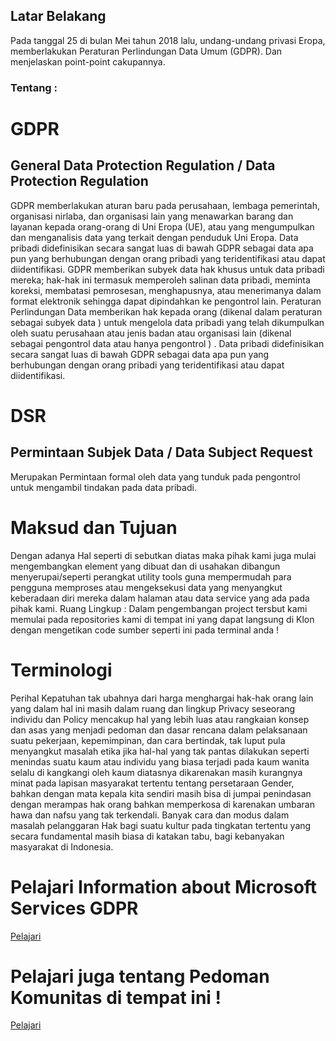 ## Latar Belakang
Pada tanggal 25 di bulan Mei tahun 2018 lalu, undang-undang privasi Eropa, memberlakukan Peraturan Perlindungan Data Umum (GDPR).
Dan menjelaskan point-point cakupannya.
### Tentang :
# GDPR
## General Data Protection Regulation / Data Protection Regulation
GDPR memberlakukan aturan baru pada perusahaan, lembaga pemerintah, organisasi nirlaba, dan organisasi lain yang menawarkan barang dan layanan kepada orang-orang di Uni Eropa (UE), atau yang mengumpulkan dan menganalisis data yang terkait dengan penduduk Uni Eropa.
Data pribadi didefinisikan secara sangat luas di bawah GDPR sebagai data apa pun yang berhubungan dengan orang pribadi yang teridentifikasi atau dapat diidentifikasi.
GDPR memberikan subyek data hak khusus untuk data pribadi mereka; hak-hak ini termasuk memperoleh salinan data pribadi, meminta koreksi, membatasi pemrosesan, menghapusnya, atau menerimanya dalam format elektronik sehingga dapat dipindahkan ke pengontrol lain.
Peraturan Perlindungan Data memberikan hak kepada orang (dikenal dalam peraturan sebagai subyek data ) untuk mengelola data pribadi yang telah dikumpulkan oleh suatu perusahaan atau jenis badan atau organisasi lain (dikenal sebagai pengontrol data atau hanya pengontrol ) . Data pribadi didefinisikan secara sangat luas di bawah GDPR sebagai data apa pun yang berhubungan dengan orang pribadi yang teridentifikasi atau dapat diidentifikasi. 
# DSR
## Permintaan Subjek Data / Data Subject Request 
Merupakan Permintaan formal oleh data yang tunduk pada pengontrol untuk mengambil tindakan pada data pribadi.
# Maksud dan Tujuan
Dengan adanya Hal seperti di sebutkan diatas maka pihak kami juga mulai mengembangkan element yang dibuat dan di usahakan dibangun menyerupai/seperti perangkat utility tools guna mempermudah para pengguna memproses atau mengeksekusi data yang menyangkut keberadaan diri mereka dalam halaman atau data service yang ada pada pihak kami.
Ruang Lingkup :
Dalam pengembangan project tersbut kami memulai pada repositories kami di tempat ini yang dapat langsung di Klon dengan mengetikan code sumber seperti ini pada terminal anda !
# Terminologi 
Perihal Kepatuhan tak ubahnya dari harga menghargai hak-hak orang lain yang dalam hal ini masih dalam ruang dan lingkup Privacy seseorang individu dan Policy mencakup hal yang lebih luas atau rangkaian konsep dan asas yang menjadi pedoman dan dasar rencana dalam pelaksanaan suatu pekerjaan, kepemimpinan, dan cara bertindak, tak luput pula menyangkut masalah etika jika hal-hal yang tak pantas dilakukan seperti menindas suatu kaum atau individu yang biasa terjadi pada kaum wanita selalu di kangkangi oleh kaum diatasnya dikarenakan masih kurangnya minat pada lapisan masyarakat tertentu tentang persetaraan Gender, bahkan dengan mata kepala kita sendiri masih bisa di jumpai penindasan dengan merampas hak orang bahkan memperkosa di karenakan umbaran hawa dan nafsu yang tak terkendali. Banyak cara dan modus dalam masalah pelanggaran Hak bagi suatu kultur pada tingkatan tertentu yang secara fundamental masih biasa di katakan tabu, bagi kebanyakan masyarakat di Indonesia.
# Pelajari Information about Microsoft Services GDPR 
[Pelajari](https://servicetrust.microsoft.com/ViewPage/GDPRGetStarted)
# Pelajari juga tentang Pedoman Komunitas di tempat ini !
[Pelajari](https://transdigiware.github.io/policies/)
━━━━
### EXERCISE BRIEF
The entries are to be written out again exactly, though without any images.

### ANSWER SECTION
 ## Latar Belakang
Pada tanggal 25 di bulan Mei tahun 2018 lalu, undang-undang privasi Eropa, memberlakukan Peraturan Perlindungan Data Umum (GDPR).
Dan menjelaskan point-point cakupannya.
### Tentang :
# GDPR
## General Data Protection Regulation / Data Protection Regulation
GDPR memberlakukan aturan baru pada perusahaan, lembaga pemerintah, organisasi nirlaba, dan organisasi lain yang menawarkan barang dan layanan kepada orang-orang di Uni Eropa (UE), atau yang mengumpulkan dan menganalisis data yang terkait dengan penduduk Uni Eropa.
Data pribadi didefinisikan secara sangat luas di bawah GDPR sebagai data apa pun yang berhubungan dengan orang pribadi yang teridentifikasi atau dapat diidentifikasi.
GDPR memberikan subyek data hak khusus untuk data pribadi mereka; hak-hak ini termasuk memperoleh salinan data pribadi, meminta koreksi, membatasi pemrosesan, menghapusnya, atau menerimanya dalam format elektronik sehingga dapat dipindahkan ke pengontrol lain.
Peraturan Perlindungan Data memberikan hak kepada orang (dikenal dalam peraturan sebagai subyek data ) untuk mengelola data pribadi yang telah dikumpulkan oleh suatu perusahaan atau jenis badan atau organisasi lain (dikenal sebagai pengontrol data atau hanya pengontrol ) . Data pribadi didefinisikan secara sangat luas di bawah GDPR sebagai data apa pun yang berhubungan dengan orang pribadi yang teridentifikasi atau dapat diidentifikasi. 
# DSR
## Permintaan Subjek Data / Data Subject Request 
Merupakan Permintaan formal oleh data yang tunduk pada pengontrol untuk mengambil tindakan pada data pribadi.
# Maksud dan Tujuan
Dengan adanya Hal seperti di sebutkan diatas maka pihak kami juga mulai mengembangkan element yang dibuat dan di usahakan dibangun menyerupai/seperti perangkat utility tools guna mempermudah para pengguna memproses atau mengeksekusi data yang menyangkut keberadaan diri mereka dalam halaman atau data service yang ada pada pihak kami.
Ruang Lingkup :
Dalam pengembangan project tersbut kami memulai pada repositories kami di tempat ini yang dapat langsung di Klon dengan mengetikan code sumber seperti ini pada terminal anda !
# Terminologi 
Perihal Kepatuhan tak ubahnya dari harga menghargai hak-hak orang lain yang dalam hal ini masih dalam ruang dan lingkup Privacy seseorang individu dan Policy mencakup hal yang lebih luas atau rangkaian konsep dan asas yang menjadi pedoman dan dasar rencana dalam pelaksanaan suatu pekerjaan, kepemimpinan, dan cara bertindak, tak luput pula menyangkut masalah etika jika hal-hal yang tak pantas dilakukan seperti menindas suatu kaum atau individu yang biasa terjadi pada kaum wanita selalu di kangkangi oleh kaum diatasnya dikarenakan masih kurangnya minat pada lapisan masyarakat tertentu tentang persetaraan Gender, bahkan dengan mata kepala kita sendiri masih bisa di jumpai penindasan dengan merampas hak orang bahkan memperkosa di karenakan umbaran hawa dan nafsu yang tak terkendali. Banyak cara dan modus dalam masalah pelanggaran Hak bagi suatu kultur pada tingkatan tertentu yang secara fundamental masih biasa di katakan tabu, bagi kebanyakan masyarakat di Indonesia.
# Pelajari Information about Microsoft Services GDPR 
[Pelajari](https://servicetrust.microsoft.com/ViewPage/GDPRGetStarted)
# Pelajari juga tentang Pedoman Komunitas di tempat ini !
[Pelajari](https://transdigiware.github.io/policies/)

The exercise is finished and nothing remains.